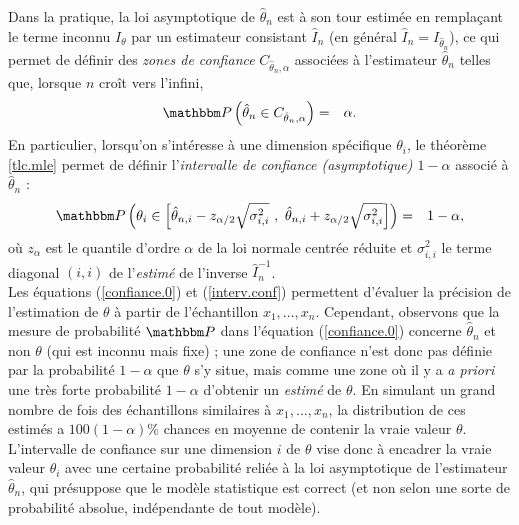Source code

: Dans la pratique, la loi asymptotique de $\hat{\theta}_n$ est \`a son tour estim\'ee en rempla\c cant le terme inconnu $I_{\theta}$ par un estimateur consistant $\hat{I}_n$ (en g\'en\'eral $\hat{I}_n=I_{\hat{\theta}_n}$), ce qui permet de d\'efinir des {\it zones de confiance} $C_{\hat{\theta}_n,\alpha}$ associ\'ees \`a l'estimateur $\hat{\theta}_n$ telles que, lorsque $n$ cro\^it vers l'infini,
\begin{eqnarray}
\Pm\left(\hat{\theta}_n\in C_{\hat{\theta}_n,\alpha}\right) & = & \alpha. \label{confiance.0}
\end{eqnarray}
En particulier, lorsqu'on s'int\'eresse \`a une dimension sp\'ecifique $\theta_i$, le th\'eor\`eme \ref{tlc.mle} permet de d\'efinir l'{\it intervalle de confiance (asymptotique) $1-\alpha$} associ\'e \`a $\hat{\theta}_n$ : 
\begin{eqnarray}
\Pm\left(\theta_i\in\left[\hat{\theta}_{n,i} - z_{\alpha/2}\sqrt{\sigma^2_{i,i}} \ , \ \hat{\theta}_{n,i} + z_{\alpha/2}\sqrt{\sigma^2_{i,i}}\right]\right) & = & 1-\alpha, \label{interv.conf}
\end{eqnarray}
o\`u  $z_{\alpha}$ est le quantile d'ordre $\alpha$ de la loi normale centr\'ee r\'eduite et $\sigma^2_{i,i}$ le terme diagonal $(i,i)$ de l'{\it estim\'e} de l'inverse $\hat{I}^{-1}_n$. \\

 Les \'equations (\ref{confiance.0}) et (\ref{interv.conf}) permettent d'\'evaluer la pr\'ecision de l'estimation de $\theta$ \`a partir de l'\'echantillon $x_1,\ldots,x_n$. Cependant, observons que la mesure de probabilit\'e $\Pm$ dans l'\'equation (\ref{confiance.0}) concerne $\hat\theta_n$ et non $\theta$ (qui est inconnu mais fixe) ; une zone de confiance n'est donc pas d\'efinie par la probabilit\'e $1-\alpha$ que $\theta$ s'y situe, mais comme une zone o\`u il y a {\it a priori} une tr\`es forte probabilit\'e $1-\alpha$ d'obtenir un {\it estim\'e} de $\theta$. En simulant un  grand nombre de fois des \'echantillons similaires \`a $x_1,\ldots,x_n$, la distribution de ces estim\'es a $100(1-\alpha)\%$ chances en moyenne de contenir la vraie valeur $\theta$. L'intervalle de confiance sur une dimension $i$ de $\theta$ vise donc \`a encadrer la vraie valeur $\theta_i$ avec une certaine probabilit\'e reli\'ee \`a la loi asymptotique de l'estimateur $\hat{\theta}_n$, qui pr\'esuppose que le mod\`ele statistique est correct  (et non selon une sorte de probabilit\'e absolue, ind\'ependante de tout mod\`ele). \\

•••••

WORK REQUEST >>
Reproduce the data verbatim and omit each image.

ANSWER >>
Source code

: Dans la pratique, la loi asymptotique de $\hat{\theta}_n$ est \`a son tour estim\'ee en rempla\c cant le terme inconnu $I_{\theta}$ par un estimateur consistant $\hat{I}_n$ (en g\'en\'eral $\hat{I}_n=I_{\hat{\theta}_n}$), ce qui permet de d\'efinir des {\it zones de confiance} $C_{\hat{\theta}_n,\alpha}$ associ\'ees \`a l'estimateur $\hat{\theta}_n$ telles que, lorsque $n$ cro\^it vers l'infini,
\begin{eqnarray}
\Pm\left(\hat{\theta}_n\in C_{\hat{\theta}_n,\alpha}\right) & = & \alpha. \label{confiance.0}
\end{eqnarray}
En particulier, lorsqu'on s'int\'eresse \`a une dimension sp\'ecifique $\theta_i$, le th\'eor\`eme \ref{tlc.mle} permet de d\'efinir l'{\it intervalle de confiance (asymptotique) $1-\alpha$} associ\'e \`a $\hat{\theta}_n$ : 
\begin{eqnarray}
\Pm\left(\theta_i\in\left[\hat{\theta}_{n,i} - z_{\alpha/2}\sqrt{\sigma^2_{i,i}} \ , \ \hat{\theta}_{n,i} + z_{\alpha/2}\sqrt{\sigma^2_{i,i}}\right]\right) & = & 1-\alpha, \label{interv.conf}
\end{eqnarray}
o\`u  $z_{\alpha}$ est le quantile d'ordre $\alpha$ de la loi normale centr\'ee r\'eduite et $\sigma^2_{i,i}$ le terme diagonal $(i,i)$ de l'{\it estim\'e} de l'inverse $\hat{I}^{-1}_n$. \\

 Les \'equations (\ref{confiance.0}) et (\ref{interv.conf}) permettent d'\'evaluer la pr\'ecision de l'estimation de $\theta$ \`a partir de l'\'echantillon $x_1,\ldots,x_n$. Cependant, observons que la mesure de probabilit\'e $\Pm$ dans l'\'equation (\ref{confiance.0}) concerne $\hat\theta_n$ et non $\theta$ (qui est inconnu mais fixe) ; une zone de confiance n'est donc pas d\'efinie par la probabilit\'e $1-\alpha$ que $\theta$ s'y situe, mais comme une zone o\`u il y a {\it a priori} une tr\`es forte probabilit\'e $1-\alpha$ d'obtenir un {\it estim\'e} de $\theta$. En simulant un  grand nombre de fois des \'echantillons similaires \`a $x_1,\ldots,x_n$, la distribution de ces estim\'es a $100(1-\alpha)\%$ chances en moyenne de contenir la vraie valeur $\theta$. L'intervalle de confiance sur une dimension $i$ de $\theta$ vise donc \`a encadrer la vraie valeur $\theta_i$ avec une certaine probabilit\'e reli\'ee \`a la loi asymptotique de l'estimateur $\hat{\theta}_n$, qui pr\'esuppose que le mod\`ele statistique est correct  (et non selon une sorte de probabilit\'e absolue, ind\'ependante de tout mod\`ele). \\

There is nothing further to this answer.